While Haley wasn’t by Sirianni’s side for every moment of their three years together in Kansas City, he knew his experience because he had lived it. He once held the same job with the New York Jets under coach Bill Parcells, and brought with him to the Chiefs Bill Muir, the same offensive line coach who had savaged his film breakdowns.

» READ MORE: Nick Sirianni’s success will come down to one thing, and it’s not how well he coaches the Eagles | Mike Sielski

But Sirianni had an advocate in Haley, who saw that he had the necessary work ethic, aptitude, and communication skills for the job. He took the then-single young assistant under his wing, into his family, and on his first trip to Las Vegas.

“It might have been his first flight,” Haley said, “because he was sitting across the row from us and he was panicking with every bump.”

Haley was fired 13 games into his third season, but Sirianni spent another year in Kansas City as coach Romeo Crennel’s receivers assistant. When that entire staff was also let go a year later, Haley, who had become the Steelers’ offensive coordinator, recommended Sirianni to new Chargers coach Mike McCoy.

Sirianni had to start over in quality control, but he was promoted in a year and would spend two seasons each overseeing quarterbacks and then receivers.

“The messages I gave Nick through those years was [that] this isn’t about a system, terminology, all those things,” Haley said. “It’s about, what do your players do the best? I think that’s what Nick has really done and made me proud and impressed me.

“You get a lot of coaches these days [that say], ‘This is what we do.’ They force a square peg into a round hole.”

In Kansas City, Haley’s offense was based on the Ron Erhardt-Ray Perkins system that became popular with the New York Giants under Parcells. By that point, it had morphed from a run-first scheme, but what did remain was the terminology.

In San Diego, McCoy ran a system that had West Coast bones but also incorporated ideas from the Air Coryell and other offenses. He would be fired after the 2016 season, but Sirianni was retained as receivers coach for one season before Frank Reich called.

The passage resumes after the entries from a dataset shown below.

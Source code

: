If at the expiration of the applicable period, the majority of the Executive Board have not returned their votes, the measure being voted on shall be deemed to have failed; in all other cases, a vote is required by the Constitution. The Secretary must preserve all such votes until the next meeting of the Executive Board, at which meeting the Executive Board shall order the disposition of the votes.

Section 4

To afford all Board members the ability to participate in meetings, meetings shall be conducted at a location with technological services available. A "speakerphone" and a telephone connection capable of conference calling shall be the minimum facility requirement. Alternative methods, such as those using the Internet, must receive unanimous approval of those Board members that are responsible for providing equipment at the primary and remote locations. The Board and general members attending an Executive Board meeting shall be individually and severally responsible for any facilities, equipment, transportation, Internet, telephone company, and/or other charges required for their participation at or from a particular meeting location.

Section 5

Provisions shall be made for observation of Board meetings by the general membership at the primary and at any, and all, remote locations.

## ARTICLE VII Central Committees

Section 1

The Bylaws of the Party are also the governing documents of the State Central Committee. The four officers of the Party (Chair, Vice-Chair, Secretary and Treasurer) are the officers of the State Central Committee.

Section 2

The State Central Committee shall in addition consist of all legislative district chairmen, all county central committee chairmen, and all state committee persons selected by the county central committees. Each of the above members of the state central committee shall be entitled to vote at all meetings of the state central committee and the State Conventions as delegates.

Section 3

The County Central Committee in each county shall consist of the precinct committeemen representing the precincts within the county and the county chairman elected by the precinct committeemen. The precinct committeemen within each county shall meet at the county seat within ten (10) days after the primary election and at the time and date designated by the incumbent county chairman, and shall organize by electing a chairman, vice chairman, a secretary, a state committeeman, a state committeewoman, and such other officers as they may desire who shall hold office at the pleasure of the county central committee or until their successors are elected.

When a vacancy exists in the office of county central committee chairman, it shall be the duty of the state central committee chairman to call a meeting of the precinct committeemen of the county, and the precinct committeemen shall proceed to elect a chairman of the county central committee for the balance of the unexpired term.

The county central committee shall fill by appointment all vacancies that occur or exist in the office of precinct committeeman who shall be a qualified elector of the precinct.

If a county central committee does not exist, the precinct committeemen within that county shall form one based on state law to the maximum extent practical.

The former Chargers and Eagles offensive coordinator had just gotten the Colts’ top job, and like Haley, knew while working with Sirianni in San Diego that when given the opportunity, he would hire him as an assistant.

Sirianni became Reich’s offensive coordinator, and while he didn’t call plays during his three years, the Colts offense had relative success with three quarterbacks — Andrew Luck, Jacoby Brissett, and longtime Charger Philip Rivers.

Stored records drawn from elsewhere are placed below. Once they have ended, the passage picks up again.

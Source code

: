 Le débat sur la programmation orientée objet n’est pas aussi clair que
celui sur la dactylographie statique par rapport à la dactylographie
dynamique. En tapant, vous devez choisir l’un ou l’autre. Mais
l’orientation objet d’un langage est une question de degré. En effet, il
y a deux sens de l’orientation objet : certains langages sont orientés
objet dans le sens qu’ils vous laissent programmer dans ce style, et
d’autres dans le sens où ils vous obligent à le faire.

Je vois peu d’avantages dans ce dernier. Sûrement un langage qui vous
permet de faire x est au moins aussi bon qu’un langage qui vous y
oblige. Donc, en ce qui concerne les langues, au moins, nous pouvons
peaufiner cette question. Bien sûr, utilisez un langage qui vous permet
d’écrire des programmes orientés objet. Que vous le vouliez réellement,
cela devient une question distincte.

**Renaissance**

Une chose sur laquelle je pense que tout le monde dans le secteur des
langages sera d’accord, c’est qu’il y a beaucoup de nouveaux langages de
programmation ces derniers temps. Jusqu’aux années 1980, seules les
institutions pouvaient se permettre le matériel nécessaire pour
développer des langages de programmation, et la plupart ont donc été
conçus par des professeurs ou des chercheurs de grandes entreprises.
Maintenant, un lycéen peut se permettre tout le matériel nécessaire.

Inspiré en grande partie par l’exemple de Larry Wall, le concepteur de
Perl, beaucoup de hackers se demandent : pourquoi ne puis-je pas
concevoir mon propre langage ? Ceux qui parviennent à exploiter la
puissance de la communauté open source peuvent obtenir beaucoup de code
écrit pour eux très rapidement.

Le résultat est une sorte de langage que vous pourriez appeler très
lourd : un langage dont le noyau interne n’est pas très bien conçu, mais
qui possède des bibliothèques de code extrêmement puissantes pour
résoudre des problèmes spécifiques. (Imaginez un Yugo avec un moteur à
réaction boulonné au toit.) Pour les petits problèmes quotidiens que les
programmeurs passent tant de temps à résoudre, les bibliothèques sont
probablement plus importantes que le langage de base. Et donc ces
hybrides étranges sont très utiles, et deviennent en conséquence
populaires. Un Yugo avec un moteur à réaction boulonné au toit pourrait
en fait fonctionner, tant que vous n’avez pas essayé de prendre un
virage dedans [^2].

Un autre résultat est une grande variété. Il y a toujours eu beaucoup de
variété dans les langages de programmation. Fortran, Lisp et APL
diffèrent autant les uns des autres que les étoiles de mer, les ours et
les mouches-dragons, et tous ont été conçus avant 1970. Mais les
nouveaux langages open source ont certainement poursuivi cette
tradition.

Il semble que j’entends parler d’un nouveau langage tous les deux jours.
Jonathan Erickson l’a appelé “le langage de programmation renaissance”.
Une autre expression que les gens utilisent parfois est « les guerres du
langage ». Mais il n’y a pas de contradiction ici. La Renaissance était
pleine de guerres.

“I don’t think who calls the plays is a big deal. I think it’s who has success,” Haley said. “In San Diego, coaching Keenan Allen and the receivers, his position group had great success. And in Indy, Jacoby Brissett had very good success, probably more success than people thought he would have.”

Haley hasn’t coached in the NFL since 2018 — he spent last season as the offensive coordinator at Riverview High School in Sarasota, Fla. — but he said he still watches the teams his friends coach. The Colts, he said, aren’t the most flashy, but they’re among the most consistent with few mistakes.

Sirianni doesn’t arrive in Philadelphia with an unconventional scheme, or an idiosyncratic personality, or a specific accounting of his coaching contributions. But Haley, while obviously biased, believes that details matter and his long-ago protégé has the chops to lead an NFL team.

“I don’t think it’s about innovation. It’s about being a good teacher, a good coach, a good communicator, and making those guys in the room — coaches and players alike — believe in what you’re selling,” Haley said. “And if you’re able to do that, you can get guys to raise up their ability from what they even thought they were capable of doing.”

Sirianni, in less than two decades, has gone from following Haley around a gym to leading an NFL team. Could he have gotten there without that initial meeting?

“I have no idea. Where there’s desire, there’s a way,” Haley said. “In the NFL, it’s about getting your foot in the door, but more importantly, once your foot’s in the door, it’s what you do with it.”